From the line that contains "complementary roles of" through the line that contains "LFADS for sequential", output every line of the listing below exactly and leave out all the rest.

▶ **Data to process**:
***

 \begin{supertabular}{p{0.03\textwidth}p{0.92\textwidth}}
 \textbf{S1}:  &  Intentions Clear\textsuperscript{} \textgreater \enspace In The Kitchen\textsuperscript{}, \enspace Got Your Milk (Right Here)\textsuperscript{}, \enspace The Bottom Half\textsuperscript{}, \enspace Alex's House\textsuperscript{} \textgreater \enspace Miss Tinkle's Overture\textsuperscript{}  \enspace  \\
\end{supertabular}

***

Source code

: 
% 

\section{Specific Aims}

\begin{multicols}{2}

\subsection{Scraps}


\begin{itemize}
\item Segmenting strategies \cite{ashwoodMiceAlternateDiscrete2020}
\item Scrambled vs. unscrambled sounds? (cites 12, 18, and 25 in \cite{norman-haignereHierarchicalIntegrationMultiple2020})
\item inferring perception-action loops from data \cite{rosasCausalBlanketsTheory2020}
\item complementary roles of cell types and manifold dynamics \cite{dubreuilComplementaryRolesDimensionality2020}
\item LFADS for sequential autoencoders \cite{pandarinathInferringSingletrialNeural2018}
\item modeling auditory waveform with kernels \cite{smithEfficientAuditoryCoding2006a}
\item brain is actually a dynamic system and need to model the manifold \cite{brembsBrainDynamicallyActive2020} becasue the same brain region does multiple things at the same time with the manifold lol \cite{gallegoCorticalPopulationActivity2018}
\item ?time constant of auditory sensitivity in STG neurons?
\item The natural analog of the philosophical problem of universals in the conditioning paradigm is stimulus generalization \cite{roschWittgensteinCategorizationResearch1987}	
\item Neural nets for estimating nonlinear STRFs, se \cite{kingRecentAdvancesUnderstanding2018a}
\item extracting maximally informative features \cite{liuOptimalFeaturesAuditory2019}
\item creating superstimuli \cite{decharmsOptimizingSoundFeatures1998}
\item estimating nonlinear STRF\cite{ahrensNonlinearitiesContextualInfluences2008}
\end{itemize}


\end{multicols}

***

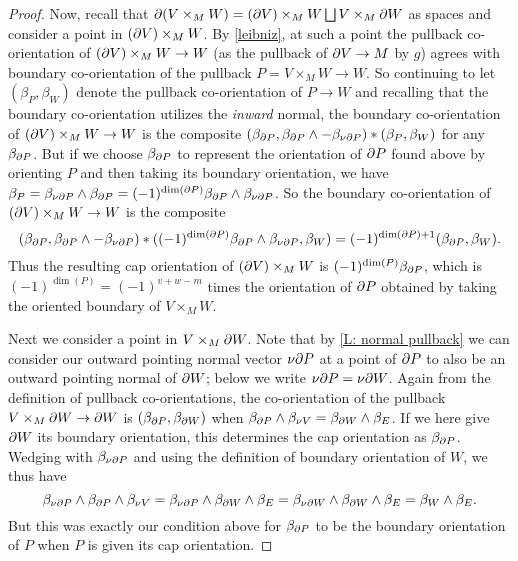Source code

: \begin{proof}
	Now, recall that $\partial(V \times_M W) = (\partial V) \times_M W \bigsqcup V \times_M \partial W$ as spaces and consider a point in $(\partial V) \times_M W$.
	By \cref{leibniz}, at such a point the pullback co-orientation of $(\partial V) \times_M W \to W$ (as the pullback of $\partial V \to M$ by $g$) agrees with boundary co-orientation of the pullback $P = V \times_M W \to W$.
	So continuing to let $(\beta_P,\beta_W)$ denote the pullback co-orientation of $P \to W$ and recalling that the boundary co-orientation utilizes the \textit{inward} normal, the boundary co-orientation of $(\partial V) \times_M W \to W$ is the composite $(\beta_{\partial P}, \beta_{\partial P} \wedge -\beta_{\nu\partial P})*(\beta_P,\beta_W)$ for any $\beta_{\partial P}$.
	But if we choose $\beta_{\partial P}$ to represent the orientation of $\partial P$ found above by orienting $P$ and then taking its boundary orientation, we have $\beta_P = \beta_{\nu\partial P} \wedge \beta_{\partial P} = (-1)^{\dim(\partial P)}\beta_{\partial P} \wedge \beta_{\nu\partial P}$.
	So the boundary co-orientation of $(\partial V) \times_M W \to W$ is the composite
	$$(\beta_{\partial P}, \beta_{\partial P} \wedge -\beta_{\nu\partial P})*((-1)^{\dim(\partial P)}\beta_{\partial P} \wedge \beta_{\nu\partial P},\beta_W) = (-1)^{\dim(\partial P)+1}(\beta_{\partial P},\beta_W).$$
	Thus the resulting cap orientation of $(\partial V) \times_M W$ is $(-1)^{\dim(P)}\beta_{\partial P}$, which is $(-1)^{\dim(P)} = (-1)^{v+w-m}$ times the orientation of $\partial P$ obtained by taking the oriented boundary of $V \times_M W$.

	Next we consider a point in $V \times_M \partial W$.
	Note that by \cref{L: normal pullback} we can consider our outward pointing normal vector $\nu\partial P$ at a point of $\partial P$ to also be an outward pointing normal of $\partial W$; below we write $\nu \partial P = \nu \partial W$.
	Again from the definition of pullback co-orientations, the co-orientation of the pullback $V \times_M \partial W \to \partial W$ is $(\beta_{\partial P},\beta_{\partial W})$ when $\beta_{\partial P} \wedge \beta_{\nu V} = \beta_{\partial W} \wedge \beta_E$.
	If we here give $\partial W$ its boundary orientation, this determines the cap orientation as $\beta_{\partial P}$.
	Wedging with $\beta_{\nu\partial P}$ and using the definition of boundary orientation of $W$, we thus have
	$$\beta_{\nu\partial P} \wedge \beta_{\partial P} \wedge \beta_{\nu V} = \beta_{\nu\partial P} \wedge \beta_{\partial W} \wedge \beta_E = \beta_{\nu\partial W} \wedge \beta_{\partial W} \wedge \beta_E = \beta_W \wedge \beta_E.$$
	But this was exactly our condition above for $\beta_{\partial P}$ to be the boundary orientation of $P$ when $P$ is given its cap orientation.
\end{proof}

***

▶ **Written response**:
\item complementary roles of cell types and manifold dynamics \cite{dubreuilComplementaryRolesDimensionality2020}
\item LFADS for sequential autoencoders \cite{pandarinathInferringSingletrialNeural2018}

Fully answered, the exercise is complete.